Zwei, wenn nicht drei Fliegen mit einer Klappe schlagen, wer möchte das nicht gern! Das diesjährige Ultraschall-Eröffnungskonzert im Radialsystem bündelt exemplarisch, wofür dieses Festival steht:

Zwei, wenn nicht drei Fliegen mit einer Klappe schlagen, wer möchte das nicht gern! Das diesjährige Ultraschall-Eröffnungskonzert im Radialsystem bündelt exemplarisch, wofür dieses Festival steht: Mit Dieter Schnebels „Glossolalie 61“ steht ein Schlüsselwerk der Nachkriegsavantgarde im Mittelpunkt, das dem streng konstruierenden Serialismus die nicht minder radikale Sicht auf das klingende Alltagschaos entgegensetzte. Zum 80. Geburtstag wird damit ein Komponist gefeiert, der John Cages Fluxus-Anregungen nicht nur kreativ aufnahm, sondern sie auch pädagogisch-experimentell vermittelte. Die Unterhaltsamkeit der Neuen Musik machte er darin sinnfällig. Zudem spricht die „Glossolalie“-Aufführung für das Ultraschall-Anliegen, der guten, nicht der um jeden Preis neuen Musik zur Wahrnehmungstradition zu verhelfen.

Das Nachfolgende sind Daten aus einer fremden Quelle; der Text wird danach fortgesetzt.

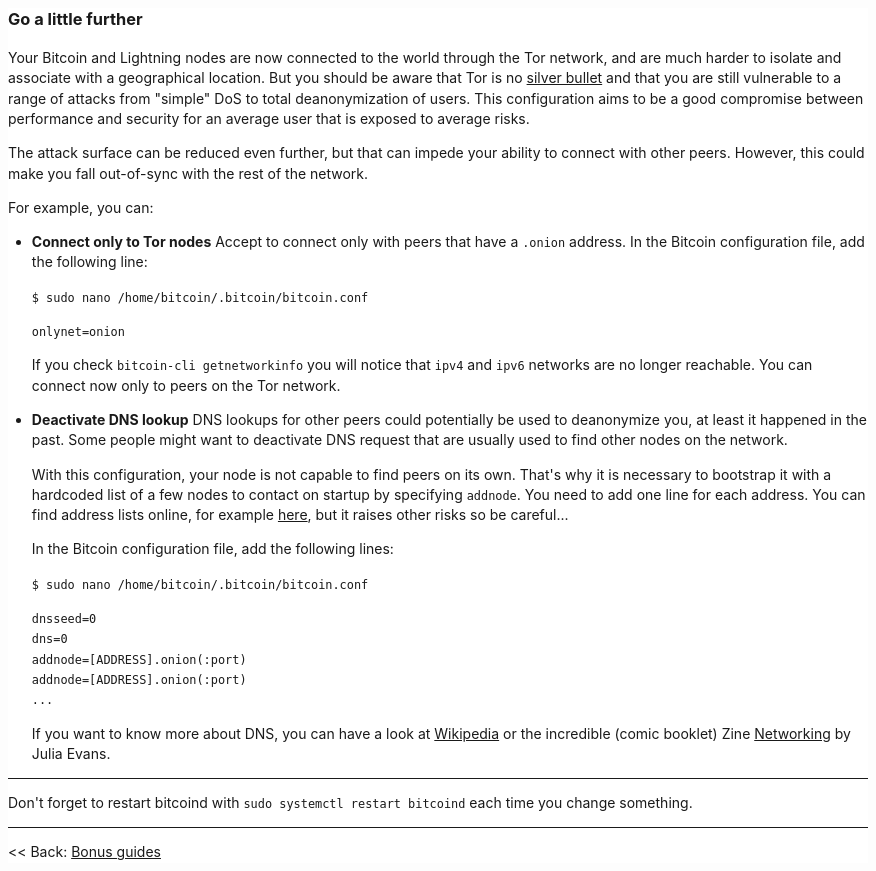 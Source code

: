 ### Go a little further

Your Bitcoin and Lightning nodes are now connected to the world through the Tor network, and are much harder to isolate and associate with a geographical location. But you should be aware that Tor is no [silver bullet](https://security.stackexchange.com/questions/147402/how-do-traffic-correlation-attacks-against-tor-users-work) and that you are still vulnerable to a range of attacks from "simple" DoS to total deanonymization of users. This configuration aims to be a good compromise between performance and security for an average user that is exposed to average risks.

The attack surface can be reduced even further, but that can impede your ability to connect with other peers. However, this could make you fall out-of-sync with the rest of the network.

For example, you can:

* **Connect only to Tor nodes**
  Accept to connect only with peers that have a `.onion` address. In the Bitcoin configuration file, add the following line:

  ```
  $ sudo nano /home/bitcoin/.bitcoin/bitcoin.conf
  ```
  ```
  onlynet=onion
  ```

  If you check `bitcoin-cli getnetworkinfo` you will notice that `ipv4` and `ipv6` networks are no longer reachable. You can connect now only to peers on the Tor network.

* **Deactivate DNS lookup**
  DNS lookups for other peers could potentially be used to deanonymize you, at least it happened in the past. Some people might want to deactivate DNS request that are usually used to find other nodes on the network. 

  With this configuration, your node is not capable to find peers on its own. That's why it is necessary to bootstrap it with a hardcoded list of a few nodes to contact on startup by specifying `addnode`. You need to add one line for each address. You can find address lists online, for example [here](https://bitcoin.stackexchange.com/questions/70069/how-can-i-setup-bitcoin-to-be-anonymous-with-tor), but it raises other risks so be careful...

  In the Bitcoin configuration file, add the following lines:
  ```
  $ sudo nano /home/bitcoin/.bitcoin/bitcoin.conf
  ```
  ```
  dnsseed=0
  dns=0
  addnode=[ADDRESS].onion(:port)
  addnode=[ADDRESS].onion(:port)
  ...
  ```

  If you want to know more about DNS, you can have a look at [Wikipedia](https://fr.wikipedia.org/wiki/Domain_Name_System) or the incredible (comic booklet) Zine [Networking](https://wizardzines.com/zines/networking/) by Julia Evans.

------

Don't forget to restart bitcoind with `sudo systemctl restart bitcoind` each time you change something. 

------

<< Back: [Bonus guides](raspibolt_60_bonus.md)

Die „Maulwerker“ machen auch die 1961 auskomponierte Fassung des Werkes, das sonst mit Improvisationsvorgaben arbeitet, faszinierend lebendig. Mit Sprache beginnt das „Zungenreden“, Ausführungen über Musik, die sich zum Klang verwirren. Alltagslaute erregen Heiterkeit und fügen sich doch zum subtilen Konstrukt. Da wird geröchelt, gepfiffen und geschrien. Die Sänger stürzen zum Flügel und erkunden seine Resonanz. Vorher lässt Pianistin Ariane Jeßulat einen Stapel blinkender Löffel und Gabeln auf die Saiten fallen. Das Schlagzeug ist neben herkömmlichen Gongs und Trommeln mit Flaschen und Töpfen bestückt. Und verlässt man das Radialsystem, werden die letzten Worte des Stückes sofort wahr: Ist die „Glossolalie“ hier zu Ende? Oder erst jetzt? Oder gar nicht – wenn Schnee unter den Füßen knirscht und Autos im Takt vorüberrauschen.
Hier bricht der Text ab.